| About this exercise |
Look below for the line with "- [ ] **E** Code". Extract that line and each one after it through the last, word for word.

Dataset records:
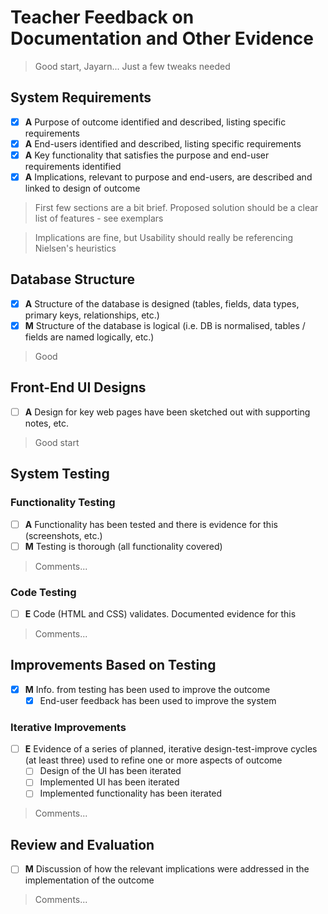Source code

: # Teacher Feedback on Documentation and Other Evidence

> Good start, Jayarn... Just a few tweaks needed

## System Requirements	

- [x] **A** Purpose of outcome identified and described, listing specific requirements
- [x] **A** End-users identified and described, listing specific requirements
- [x] **A** Key functionality that satisfies the purpose and end-user requirements identified
- [x] **A** Implications, relevant to purpose and end-users, are described and linked to design of outcome

> First few sections are a bit brief. Proposed solution should be a clear list of features - see exemplars

> Implications are fine, but Usability should really be referencing Nielsen's heuristics


## Database Structure	

- [x] **A** Structure of the database is designed (tables, fields, data types, primary keys, relationships, etc.)
- [x] **M** Structure of the database is logical (i.e. DB is normalised, tables / fields are named logically, etc.)

> Good


## Front-End UI Designs

- [ ] **A** Design for key web pages have been sketched out with supporting notes, etc.

> Good start


## System Testing

### Functionality Testing

- [ ] **A** Functionality has been tested and there is evidence for this (screenshots, etc.)
- [ ] **M** Testing is thorough (all functionality covered)

> Comments...  

### Code Testing

- [ ] **E** Code (HTML and CSS) validates. Documented evidence for this

> Comments...  


## Improvements Based on Testing

- [X] **M** Info. from testing has been used to improve the outcome
    - [x] End-user feedback has been used to improve the system

### Iterative Improvements

- [ ] **E** Evidence of a series of planned, iterative design-test-improve cycles (at least three) used to refine one or more aspects of outcome
    - [ ] Design of the UI has been iterated
    - [ ] Implemented UI has been iterated
    - [ ] Implemented functionality has been iterated

> Comments...  


## Review and Evaluation

- [ ] **M** Discussion of how the relevant implications were addressed in the implementation of the outcome

> Comments...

| Reply |
- [ ] **E** Code (HTML and CSS) validates. Documented evidence for this

> Comments...  


## Improvements Based on Testing

- [X] **M** Info. from testing has been used to improve the outcome
    - [x] End-user feedback has been used to improve the system

### Iterative Improvements

- [ ] **E** Evidence of a series of planned, iterative design-test-improve cycles (at least three) used to refine one or more aspects of outcome
    - [ ] Design of the UI has been iterated
    - [ ] Implemented UI has been iterated
    - [ ] Implemented functionality has been iterated

> Comments...  


## Review and Evaluation

- [ ] **M** Discussion of how the relevant implications were addressed in the implementation of the outcome

> Comments...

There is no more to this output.